_To do_
Each line from the opening of the material through the line holding "1. Make changes" needs to be returned exactly, with the pictures left out.

_Information supplied_
================

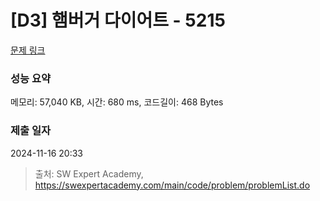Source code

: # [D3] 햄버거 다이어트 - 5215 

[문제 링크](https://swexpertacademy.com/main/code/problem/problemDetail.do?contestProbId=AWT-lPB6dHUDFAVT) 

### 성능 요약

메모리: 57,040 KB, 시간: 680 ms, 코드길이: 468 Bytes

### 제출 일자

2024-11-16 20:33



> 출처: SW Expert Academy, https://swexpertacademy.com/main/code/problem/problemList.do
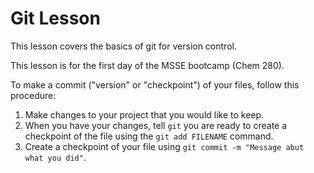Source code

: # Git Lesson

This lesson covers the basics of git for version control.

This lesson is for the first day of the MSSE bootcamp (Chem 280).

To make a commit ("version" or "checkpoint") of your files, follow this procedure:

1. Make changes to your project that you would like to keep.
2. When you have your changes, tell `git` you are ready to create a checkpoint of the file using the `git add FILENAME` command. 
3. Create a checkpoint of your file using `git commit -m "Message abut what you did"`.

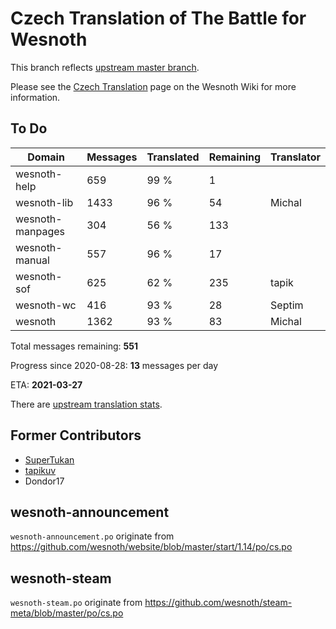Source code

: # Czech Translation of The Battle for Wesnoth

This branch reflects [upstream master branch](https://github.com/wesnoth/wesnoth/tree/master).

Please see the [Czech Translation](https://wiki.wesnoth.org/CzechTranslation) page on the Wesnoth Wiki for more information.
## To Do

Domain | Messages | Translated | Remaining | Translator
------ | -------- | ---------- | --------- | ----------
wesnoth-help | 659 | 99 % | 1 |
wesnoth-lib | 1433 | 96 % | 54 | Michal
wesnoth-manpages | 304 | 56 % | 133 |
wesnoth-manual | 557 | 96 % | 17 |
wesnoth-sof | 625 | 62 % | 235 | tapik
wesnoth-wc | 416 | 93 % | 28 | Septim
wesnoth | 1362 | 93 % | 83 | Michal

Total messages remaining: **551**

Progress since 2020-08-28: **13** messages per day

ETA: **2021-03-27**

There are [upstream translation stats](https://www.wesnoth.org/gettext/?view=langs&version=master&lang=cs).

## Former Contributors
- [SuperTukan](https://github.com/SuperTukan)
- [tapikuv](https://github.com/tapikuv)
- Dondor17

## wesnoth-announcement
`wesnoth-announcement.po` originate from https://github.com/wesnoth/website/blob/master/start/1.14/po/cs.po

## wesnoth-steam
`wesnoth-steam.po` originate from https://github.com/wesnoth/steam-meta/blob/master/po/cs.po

================

_Solution to this exercise_
Source code

: # [D3] 햄버거 다이어트 - 5215 

[문제 링크](https://swexpertacademy.com/main/code/problem/problemDetail.do?contestProbId=AWT-lPB6dHUDFAVT) 

### 성능 요약

메모리: 57,040 KB, 시간: 680 ms, 코드길이: 468 Bytes

### 제출 일자

2024-11-16 20:33



> 출처: SW Expert Academy, https://swexpertacademy.com/main/code/problem/problemList.do
Source code

: # Git Lesson

This lesson covers the basics of git for version control.

This lesson is for the first day of the MSSE bootcamp (Chem 280).

To make a commit ("version" or "checkpoint") of your files, follow this procedure:

1. Make changes to your project that you would like to keep.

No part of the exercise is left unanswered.